# crates - wot size?



## allycamcoop (Jul 15, 2011)

hi im looking into crates at the moment. is there a particular kind thats better or will any do. 
What size would be right for a pup. I'm hoping to allow the dog out of the crate altogether when he's trained, so i dont really want a huge one.

Again thanks for the advice. You guys will be sick of me soon with all these questions allyx


----------



## DONNA (Jan 7, 2011)

Ive brought a 30" savic crate but i feel maybe a 36" one would be better as the 30" does look small.

Think everyone else on here has brought a 36" crate.


----------



## Jukee Doodles (Apr 5, 2011)

We suggest a 36" crate is best.

We have bought and recommended a top quality steel crate with side and front doors from:

Dog Health
Unit 3 
Tower Meadow
Swaffham
Norwich PE37 7LT

Tel: 01760 726340

The part number is - GY0708004-SP

I think they do it delivered for under £40.

Though crates can be bought from any Pet food place such as "Pets At Home" etc etc .....but try and buy the best quality you can (would suggest to budget anything between £30-£40) - 
I would also suggest find one with a side and front door !).

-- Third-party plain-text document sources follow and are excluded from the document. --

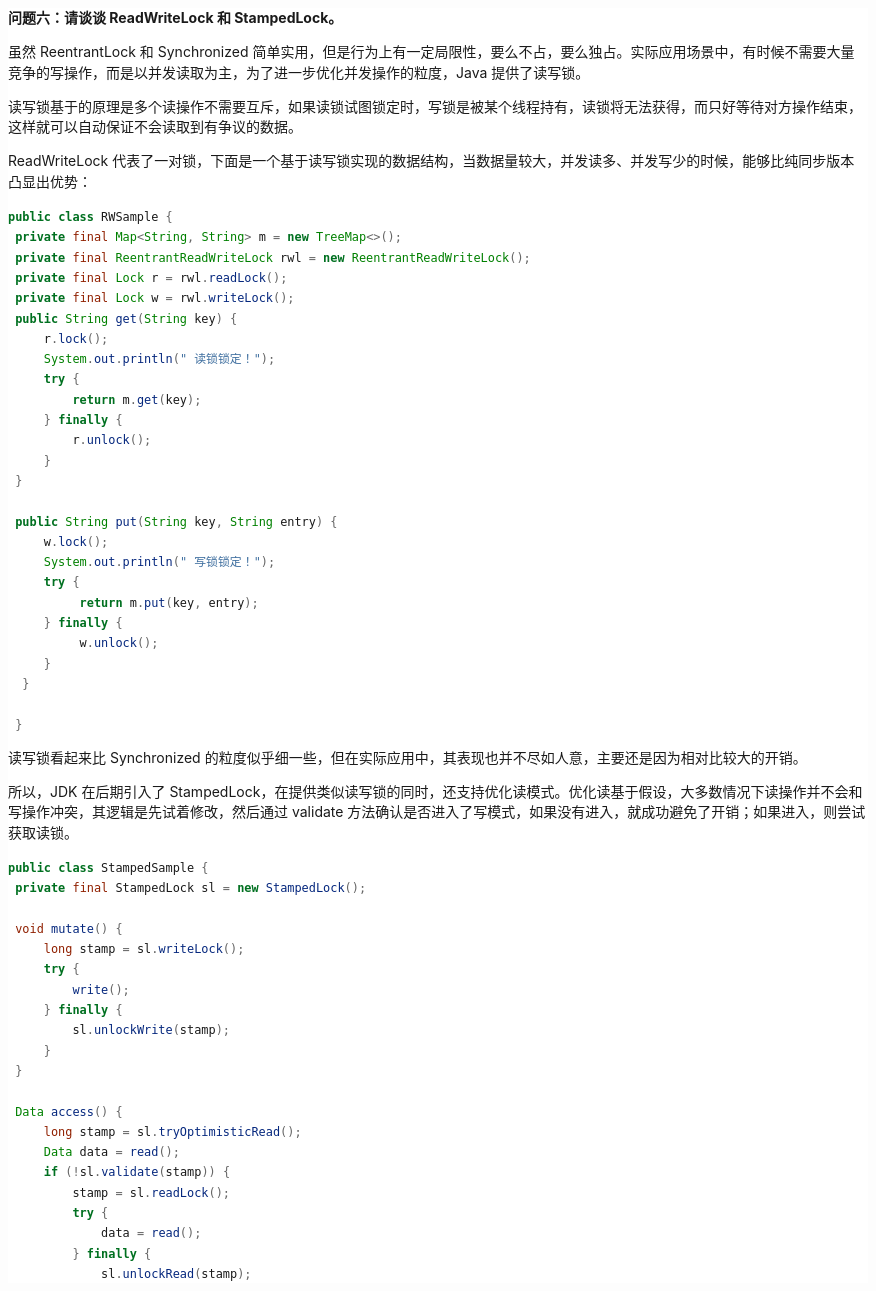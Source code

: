 **问题六：请谈谈 ReadWriteLock 和 StampedLock。**

虽然 ReentrantLock 和 Synchronized 简单实用，但是行为上有一定局限性，要么不占，要么独占。实际应用场景中，有时候不需要大量竞争的写操作，而是以并发读取为主，为了进一步优化并发操作的粒度，Java 提供了读写锁。

读写锁基于的原理是多个读操作不需要互斥，如果读锁试图锁定时，写锁是被某个线程持有，读锁将无法获得，而只好等待对方操作结束，这样就可以自动保证不会读取到有争议的数据。

ReadWriteLock 代表了一对锁，下面是一个基于读写锁实现的数据结构，当数据量较大，并发读多、并发写少的时候，能够比纯同步版本凸显出优势：

```java
public class RWSample {
 private final Map<String, String> m = new TreeMap<>();
 private final ReentrantReadWriteLock rwl = new ReentrantReadWriteLock();
 private final Lock r = rwl.readLock();
 private final Lock w = rwl.writeLock();
 public String get(String key) {
     r.lock();
     System.out.println(" 读锁锁定！");
     try {
         return m.get(key);
     } finally {
         r.unlock();
     }
 }

 public String put(String key, String entry) {
     w.lock();
     System.out.println(" 写锁锁定！");
     try {
          return m.put(key, entry);
     } finally {
          w.unlock();
     }
  }
 
 }


```

读写锁看起来比 Synchronized 的粒度似乎细一些，但在实际应用中，其表现也并不尽如人意，主要还是因为相对比较大的开销。

所以，JDK 在后期引入了 StampedLock，在提供类似读写锁的同时，还支持优化读模式。优化读基于假设，大多数情况下读操作并不会和写操作冲突，其逻辑是先试着修改，然后通过 validate 方法确认是否进入了写模式，如果没有进入，就成功避免了开销；如果进入，则尝试获取读锁。

```java
public class StampedSample {
 private final StampedLock sl = new StampedLock();

 void mutate() {
     long stamp = sl.writeLock();
     try {
         write();
     } finally {
         sl.unlockWrite(stamp);
     }
 }

 Data access() {
     long stamp = sl.tryOptimisticRead();
     Data data = read();
     if (!sl.validate(stamp)) {
         stamp = sl.readLock();
         try {
             data = read();
         } finally {
             sl.unlockRead(stamp);
```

Obviously I would suggest going for the 36" model (93cm x 57.5cm x 65cm) as it would mean only buying one crate that would last a life-time. By all means get a smaller one first - but watch to see when a bigger one is needed.

Stephen xx


----------



## allycamcoop (Jul 15, 2011)

thanks yet again.

is it sad to say i have a note book mand have been complying all the info from wot bathing product to use, when food is good, training etc. lol
All i need now is a dog ha


----------



## weez74 (Feb 9, 2011)

I have a 36" one and I halved it with boxes when she was little. You can buy dividers, but nappy boxes were a perfect size and I had lots of those available for when she chewed through them.


----------



## Jukee Doodles (Apr 5, 2011)

allycamcoop said:


> thanks yet again.
> 
> is it sad to say i have a note book mand have been complying all the info from wot bathing product to use, when food is good, training etc. lol
> All i need now is a dog ha



For the extra info - try using the "search" bar on the lefthand side to read the threads on "Tropiclean" for bathing - and perhaps "Orijen" for food (though you'll find Helen (Dylansmum) is best to ask detailed advise on feeding and foods.

Stephen xx


----------



## allycamcoop (Jul 15, 2011)

thanks stephen. Ive been on amazon and ordered Savic dog cottage 91x57x62cms it is through Dogs Health and it was actually half price at £29.99 - i love a bargain me.

thanks again


----------



## Teresa (Jul 6, 2011)

allycamcoop said:


> thanks stephen. Ive been on amazon and ordered Savic dog cottage 91x57x62cms it is through Dogs Health and it was actually half price at £29.99 - i love a bargain me.
> 
> thanks again


Thanks for the tip, just got my Dogs Health 36" crate from there too....bargain


----------



## allycamcoop (Jul 15, 2011)

Your very welcome teresa.

Ive been to view a little pup night and im smitten .

My little 'Smithy' will be coming home on the 12th August - eh ive got a puppy to live in a cottage. Super excited x


----------



## Sarette (Mar 21, 2011)

allycamcoop said:


> Your very welcome teresa.
> 
> Ive been to view a little pup night and im smitten .
> 
> My little 'Smithy' will be coming home on the 12th August - eh ive got a puppy to live in a cottage. Super excited x


Ooh tell us more  Congrats on finding "the one"!


----------



## MichelleE (Apr 2, 2011)

I got the 30" crate, but wish I'd got the 36" one now. Think we should have called Poppy Digby - not sure if she is ever going to stop growing!


----------



## curt3007 (May 28, 2011)

Got my crate from where Stephen recommended and it's excellent, was a bargain too


----------



## MichelleE (Apr 2, 2011)

What size crate for 2 dogs? Will 36" be big enough?


----------